- REQUIRED ACTION:
Copy each line of the records that holds the string "single".

- ENTRIES SUPPLIED:
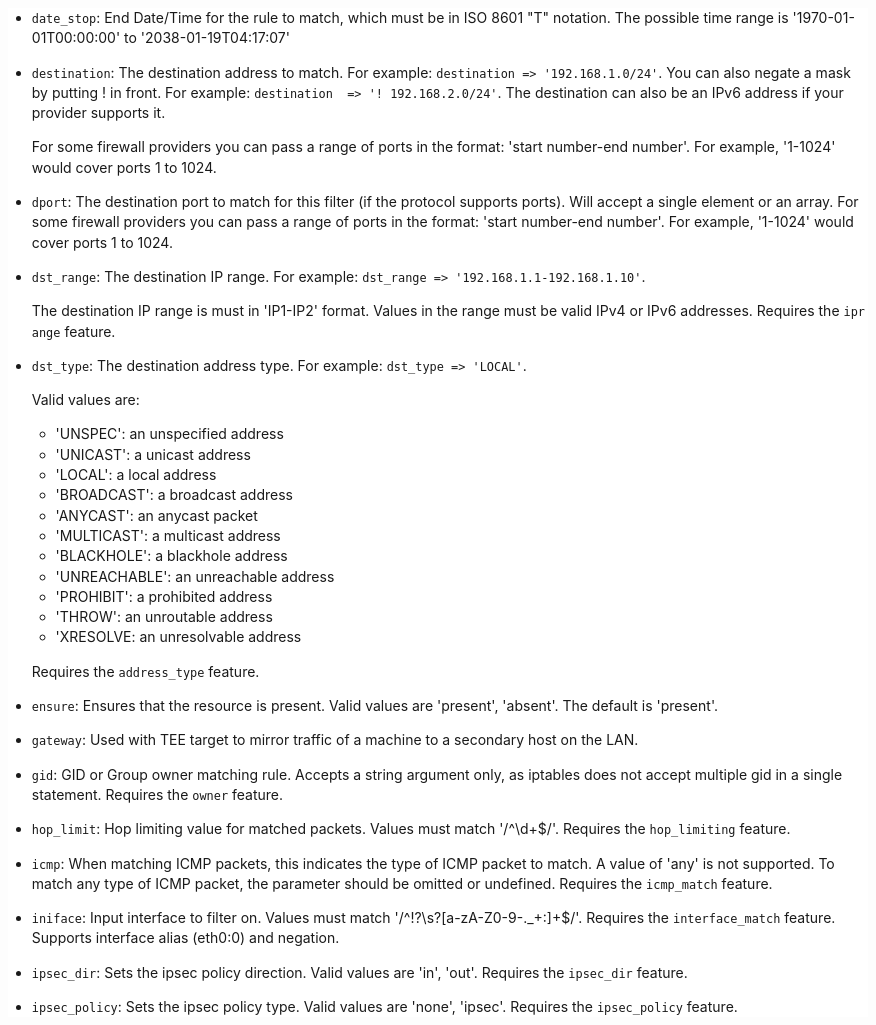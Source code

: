 * `date_stop`: End Date/Time for the rule to match, which must be in ISO 8601 "T" notation. The possible time range is '1970-01-01T00:00:00' to '2038-01-19T04:17:07'

* `destination`: The destination address to match. For example: `destination => '192.168.1.0/24'`. You can also negate a mask by putting ! in front. For example: `destination  => '! 192.168.2.0/24'`. The destination can also be an IPv6 address if your provider supports it.

  For some firewall providers you can pass a range of ports in the format: 'start number-end number'. For example, '1-1024' would cover ports 1 to 1024.

* `dport`: The destination port to match for this filter (if the protocol supports ports). Will accept a single element or an array. For some firewall providers you can pass a range of ports in the format: 'start number-end number'. For example, '1-1024' would cover ports 1 to 1024.

* `dst_range`: The destination IP range. For example: `dst_range => '192.168.1.1-192.168.1.10'`.

  The destination IP range is must in 'IP1-IP2' format. Values in the range must be valid IPv4 or IPv6 addresses. Requires the `iprange` feature.

* `dst_type`: The destination address type. For example: `dst_type => 'LOCAL'`.

  Valid values are:

  * 'UNSPEC': an unspecified address
  * 'UNICAST': a unicast address
  * 'LOCAL': a local address
  * 'BROADCAST': a broadcast address
  * 'ANYCAST': an anycast packet
  * 'MULTICAST': a multicast address
  * 'BLACKHOLE': a blackhole address
  * 'UNREACHABLE': an unreachable address
  * 'PROHIBIT': a prohibited address
  * 'THROW': an unroutable address
  * 'XRESOLVE: an unresolvable address

  Requires the `address_type` feature.

* `ensure`: Ensures that the resource is present. Valid values are 'present', 'absent'. The default is 'present'.

* `gateway`: Used with TEE target to mirror traffic of a machine to a secondary host on the LAN.

* `gid`: GID or Group owner matching rule. Accepts a string argument only, as iptables does not accept multiple gid in a single statement. Requires the `owner` feature.

* `hop_limit`: Hop limiting value for matched packets. Values must match '/^\d+$/'. Requires the `hop_limiting` feature.

* `icmp`: When matching ICMP packets, this indicates the type of ICMP packet to match. A value of 'any' is not supported. To match any type of ICMP packet, the parameter should be omitted or undefined. Requires the `icmp_match` feature.

* `iniface`: Input interface to filter on. Values must match '/^!?\s?[a-zA-Z0-9\-\._\+\:]+$/'.  Requires the `interface_match` feature.  Supports interface alias (eth0:0) and negation.

* `ipsec_dir`: Sets the ipsec policy direction. Valid values are 'in', 'out'. Requires the `ipsec_dir` feature.

* `ipsec_policy`: Sets the ipsec policy type. Valid values are 'none', 'ipsec'. Requires the `ipsec_policy` feature.
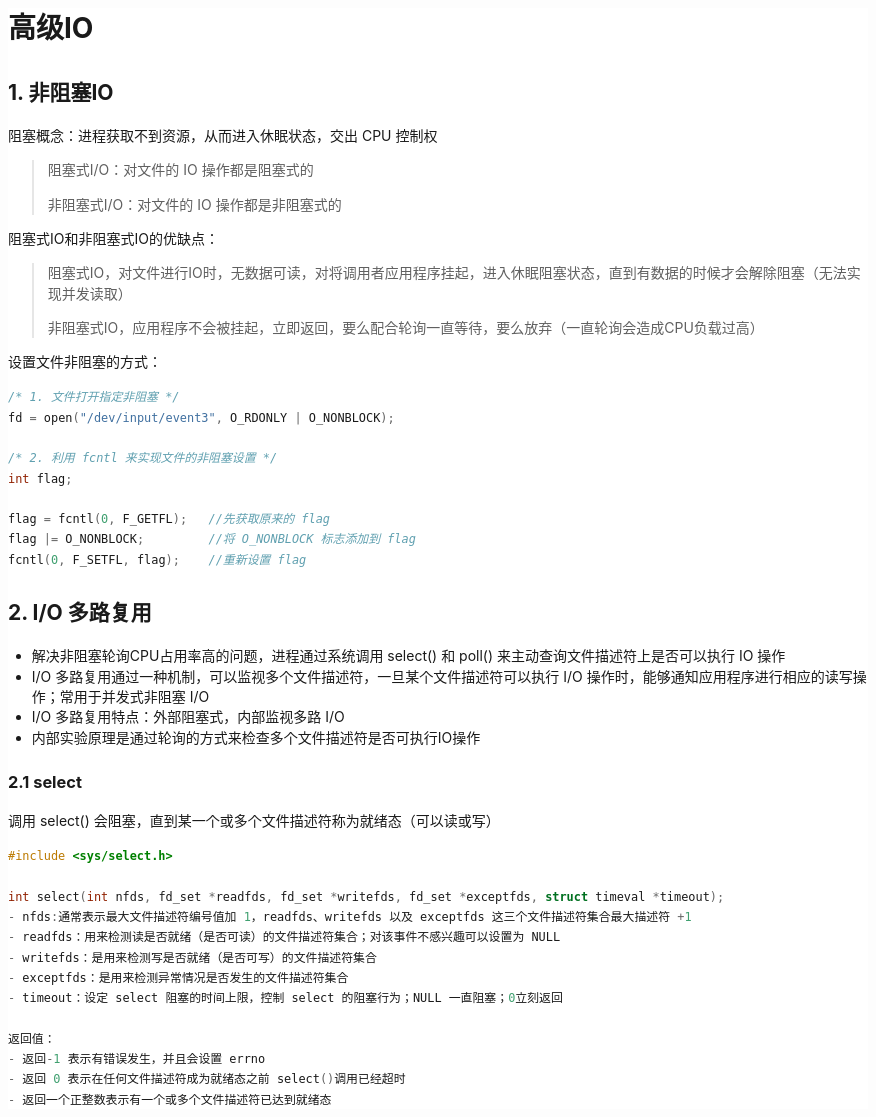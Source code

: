 # 高级IO

## 1. 非阻塞IO

阻塞概念：进程获取不到资源，从而进入休眠状态，交出 CPU 控制权

> 阻塞式I/O：对文件的 IO 操作都是阻塞式的
>
> 非阻塞式I/O：对文件的 IO 操作都是非阻塞式的

阻塞式IO和非阻塞式IO的优缺点：

> 阻塞式IO，对文件进行IO时，无数据可读，对将调用者应用程序挂起，进入休眠阻塞状态，直到有数据的时候才会解除阻塞（无法实现并发读取）
>
> 非阻塞式IO，应用程序不会被挂起，立即返回，要么配合轮询一直等待，要么放弃（一直轮询会造成CPU负载过高）

设置文件非阻塞的方式：

```c
/* 1. 文件打开指定非阻塞 */
fd = open("/dev/input/event3", O_RDONLY | O_NONBLOCK);

/* 2. 利用 fcntl 来实现文件的非阻塞设置 */
int flag;

flag = fcntl(0, F_GETFL); 	//先获取原来的 flag
flag |= O_NONBLOCK; 		//将 O_NONBLOCK 标志添加到 flag
fcntl(0, F_SETFL, flag); 	//重新设置 flag
```

## 2. I/O 多路复用

- 解决非阻塞轮询CPU占用率高的问题，进程通过系统调用 select() 和 poll() 来主动查询文件描述符上是否可以执行 IO 操作
- I/O 多路复用通过一种机制，可以监视多个文件描述符，一旦某个文件描述符可以执行 I/O 操作时，能够通知应用程序进行相应的读写操作；常用于并发式非阻塞 I/O
- I/O 多路复用特点：外部阻塞式，内部监视多路 I/O
- 内部实验原理是通过轮询的方式来检查多个文件描述符是否可执行IO操作

### 2.1 select

调用 select() 会阻塞，直到某一个或多个文件描述符称为就绪态（可以读或写）

```c
#include <sys/select.h>

int select(int nfds, fd_set *readfds, fd_set *writefds, fd_set *exceptfds, struct timeval *timeout);
- nfds:通常表示最大文件描述符编号值加 1，readfds、writefds 以及 exceptfds 这三个文件描述符集合最大描述符 +1
- readfds：用来检测读是否就绪（是否可读）的文件描述符集合；对该事件不感兴趣可以设置为 NULL
- writefds：是用来检测写是否就绪（是否可写）的文件描述符集合
- exceptfds：是用来检测异常情况是否发生的文件描述符集合
- timeout：设定 select 阻塞的时间上限，控制 select 的阻塞行为；NULL 一直阻塞；0立刻返回

返回值：
- 返回-1 表示有错误发生，并且会设置 errno
- 返回 0 表示在任何文件描述符成为就绪态之前 select()调用已经超时
- 返回一个正整数表示有一个或多个文件描述符已达到就绪态
```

- ANSWER TO THE EXERCISE:
* `dport`: The destination port to match for this filter (if the protocol supports ports). Will accept a single element or an array. For some firewall providers you can pass a range of ports in the format: 'start number-end number'. For example, '1-1024' would cover ports 1 to 1024.
* `gid`: GID or Group owner matching rule. Accepts a string argument only, as iptables does not accept multiple gid in a single statement. Requires the `owner` feature.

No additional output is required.